EIA lowers oil demand forecast in latest short-term outlook
In its latest Short-Term Energy Outlook, the EIA has lowered its projections for oil demand in 2009-10 as the global economic contraction continues to depress energy demand.
By OGJ editors
HOUSTON, Mar 10 -- In its latest Short-Term Energy Outlook (STEO), the Energy Information Administration has lowered its projections for oil demand in 2009-10 as the global economic contraction continues to depress energy demand.
EIA now expects US real gross domestic product (GDP) to decline 2.8% in 2009, leading to a reduction in energy consumption for all major fuels. EIA forecasts that an economic rebound will begin in 2010, with 1.9% year-over-year growth in US real GDP.
Average annual world oil consumption is projected to decline almost 1.4 million b/d in 2009, with consumption in Organization for Economic Cooperation and Development countries falling 1.6 million b/d. This expected decline is 200,000 b/d larger than in last month's STEO, reflecting lower expectations of global economic activity this year.
EIA assumes that worldwide GDP growth will decline 0.8% this year, followed by growth of 2.6% in 2010, compared with last month's assumption of a 0.1% decline this year and 3% growth next year.
EIA forecasts that the global economic slowdown will cut the price of West Texas Intermediate crude by more than half from last year's $100/bbl average.

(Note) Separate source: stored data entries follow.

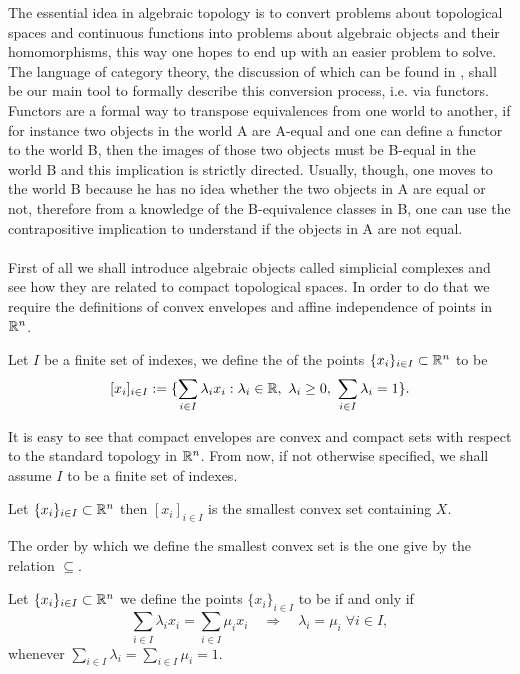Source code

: \documentclass[../1.tex]{subfiles}
\begin{document}
    The essential idea in algebraic topology is to convert problems about topological spaces and continuous functions into
    problems about algebraic objects and their homomorphisms, this way one hopes to end up with an easier problem to solve. 
    The language of category theory, the discussion of which can be found in \cite{rotman}, shall be our main tool to formally
    describe this conversion process, i.e. via functors. Functors are a formal way to transpose equivalences from one world to another, 
    if for instance two objects in the world A are A-equal and one can define a functor to the world B, then the images of those two objects 
    must be B-equal in the world B and this implication is strictly directed. Usually, though, one moves to the world B because he has no idea
    whether the two objects in A are equal or not, therefore from a knowledge of the B-equivalence classes in B, one can use the contrapositive implication 
    to understand if the objects in A are not equal.\\
    \hfill \\
    First of all we shall introduce algebraic objects called simplicial complexes and see how they are related to compact
    topological spaces. In order to do that we require the definitions of convex envelopes and affine independence of points in $\mathbb{R}^n$.

    \begin{defn}
        Let $I$ be a finite set of indexes, we define the  of the points $\{x_i\}_{i \in I} \subset \mathbb{R}^n$ to be 
        \[ [ x_i ]_{i \in I} := \{ \sum_{i \in I} \lambda_i x_i : \lambda_i \in \mathbb{R},\ \lambda_i \geq 0,\  \sum_{i \in I} \lambda_i = 1 \}.\]
    \end{defn}

    It is easy to see that compact envelopes are convex and compact sets with respect to the standard topology in $\mathbb{R}^n$.
    From now, if not otherwise specified, we shall assume $I$ to be a finite set of indexes.

    \begin{prop}
        Let $\{x_i\}_{i \in I} \subset \mathbb{R}^n$ then $[ x_i ]_{i \in I}$ is the smallest convex set containing $X$.
    \end{prop}

    The order by which we define the smallest convex set is the one give by the relation $\subseteq$.

    \begin{defn}
        Let $\{x_i\}_{i \in I} \subset \mathbb{R}^n$ we define the points $\{x_i\}_{i \in I}$ to be  if and only if
        \[ \sum_{i \in I} \lambda_i x_i = \sum_{i \in I} \mu_i x_i \quad \Rightarrow \quad 
        \lambda_i = \mu_i \; \forall i \in I ,\]
        whenever $\sum_{i \in I} \lambda_i = \sum_{i \in I} \mu_i = 1$.
    \end{defn}
\end{document}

EIA expects WTI to average $42/bbl in 2009, and $53/bbl in 2010. These price forecasts are slightly lower than in the previous STEO.
EIA also reported in the latest STEO that retail gasoline prices, which have been slowly increasing over the last 2 months, are projected to average $1.96/gal in 2009 and $2.18/gal next year.
The Henry Hub natural gas spot price is forecast to decline to about $4.70/Mcf in 2009, from an average of $9.13/Mcf in 2008 but then increase in 2010 to an average of almost $5.90/Mcf.
The US economic downturn is the principal cause for the decline in domestic natural gas consumption, EIA said, particularly in the industrial sector, where gas demand is projected to fall 6% in 2009.
EIA sees US natural gas consumption declining 1.3% this year, and then rebounding a bit in 2010. However, EIA forecasts that gas consumption by the electric power sector will grow 0.4% in 2009.